Our law firm (along with co-counsel firm Domnick & Shevin, LLP) is currently involved in litigation against the Enterprise car rental company.
In 2008, Enterprise rented a vehicle, in Miami, to a person whose Florida driver’s license was under suspension for failing to appear in court on a number of motor vehicle moving violations. After his credit card was rejected, forcing him to leave the rental agency to obtain cash, he returned with the cash and presented a facially valid (although unlawfully obtained) Texas driver’s license to the rental agent. Enterprise rented him the vehicle.
A few days later, the renter caused a high-speed rollover accident in the Enterprise vehicle on I-75 near Gainesville, Florida. Our client, a passenger in the vehicle, was airlifted to Shands Hospital with life-threatening injuries. She remains severely disabled, in great pain, and unable to work.
A quick and inexpensive (less than $1.00) Internet database search, based on name and birth date, performed by the Enterprise agent, would have disclosed the customer’s license suspension and traffic record. However, since the agent was not instructed or authorized by Enterprise to perform such a search, one was not done.
We sued Enterprise on the theory that it negligently entrusted its vehicle to the at-fault driver. Enterprise claims that it did nothing wrong.
What is Enterprise’s primary defense? Florida Statute 322.38(2).
322.38(2) provides as follows – No person shall rent a motor vehicle to another until he or she has inspected the driver’s license of the person to whom the vehicle is to be rented, and compared and verified the signature thereon with the signature of such person written in his or her presence.

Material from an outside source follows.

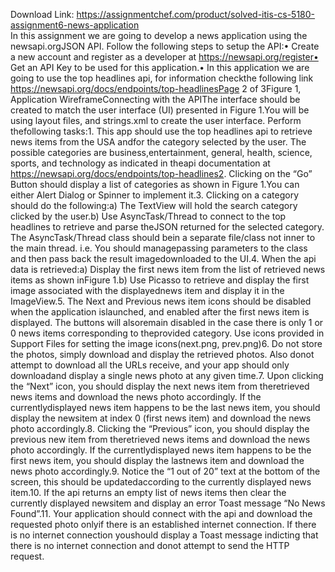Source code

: Download Link: https://assignmentchef.com/product/solved-itis-cs-5180-assignment6-news-application
<br>
In this assignment we are going to develop a news application using the newsapi.orgJSON API. Follow the following steps to setup the API:• Create a new account and register as a developer at https://newsapi.org/register• Get an API Key to be used for this application.• In this application we are going to use the top headlines api, for information checkthe following link https://newsapi.org/docs/endpoints/top-headlinesPage 2 of 3Figure 1, Application WireframeConnecting with the APIThe interface should be created to match the user interface (UI) presented in Figure 1.You will be using layout files, and strings.xml to create the user interface. Perform thefollowing tasks:1. This app should use the top headlines api to retrieve news items from the USA andfor the category selected by the user. The possible categories are business,entertainment, general, health, science, sports, and technology as indicated in theapi documentation at https://newsapi.org/docs/endpoints/top-headlines2. Clicking on the “Go” Button should display a list of categories as shown in Figure 1.You can either Alert Dialog or Spinner to implement it.3. Clicking on a category should do the following:a) The TextView will hold the search category clicked by the user.b) Use AsyncTask/Thread to connect to the top headlines to retrieve and parse theJSON returned for the selected category. The AsyncTask/Thread class should bein a separate file/class not inner to the main thread. i.e. You should managepassing parameters to the class and then pass back the result imagedownloaded to the UI.4. When the api data is retrieved:a) Display the first news item from the list of retrieved news items as shown inFigure 1.b) Use Picasso to retrieve and display the first image associated with the displayednews item and display it in the ImageView.5. The Next and Previous news item icons should be disabled when the application islaunched, and enabled after the first news item is displayed. The buttons will alsoremain disabled in the case there is only 1 or 0 news items corresponding to theprovided category. Use icons provided in Support Files for setting the image icons(next.png, prev.png)6. Do not store the photos, simply download and display the retrieved photos. Also donot attempt to download all the URLs receive, and your app should only downloadand display a single news photo at any given time.7. Upon clicking the “Next” icon, you should display the next news item from theretrieved news items and download the news photo accordingly. If the currentlydisplayed news item happens to be the last news item, you should display the newsitem at index 0 (first news item) and download the news photo accordingly.8. Clicking the “Previous” icon, you should display the previous new item from theretrieved news items and download the news photo accordingly. If the currentlydisplayed news item happens to be the first news item, you should display the lastnews item and download the news photo accordingly.9. Notice the “1 out of 20” text at the bottom of the screen, this should be updatedaccording to the currently displayed news item.10. If the api returns an empty list of news items then clear the currently displayed newsitem and display an error Toast message “No News Found”.11. Your application should connect with the api and download the requested photo onlyif there is an established internet connection. If there is no internet connection youshould display a Toast message indicting that there is no internet connection and donot attempt to send the HTTP request.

Enterprise argues that 322.38(2) is a safe harbor provision providing it with absolute immunity from fault, that despite the ease and nominal cost of determining the prospective customer’s license status and driving record, its only responsibility to the public was to inspect the Texas driver’s license and compare and verify the signature thereon.
The Plaintiff’s (our client) position is that 322.38(2) is not a safe harbor provision extending absolute immunity to Enterprise or any other rental agency. Rather, it is a minimum standard established by the Florida Legislature to create some level of safety for those who travel on the streets and highways of the state, but it is not the only standard that can be considered by judges and juries to determine reasonable conduct under every circumstance.
It is simply not the Legislature’s role to instruct companies how to conduct every aspect of their business. Those business decisions are left to the judgment of the companies, with the understanding, however, that poor decisions or worse can result in serious legal consequences.
Such is the scenario in our case. Enterprise did nothing more than the bare minimum. A judge and jury will now decide if this conduct was reasonable under the circumstances. We do not believe that it was, thus our claim for negligent entrustment. Clearly, Enterprise could have done more.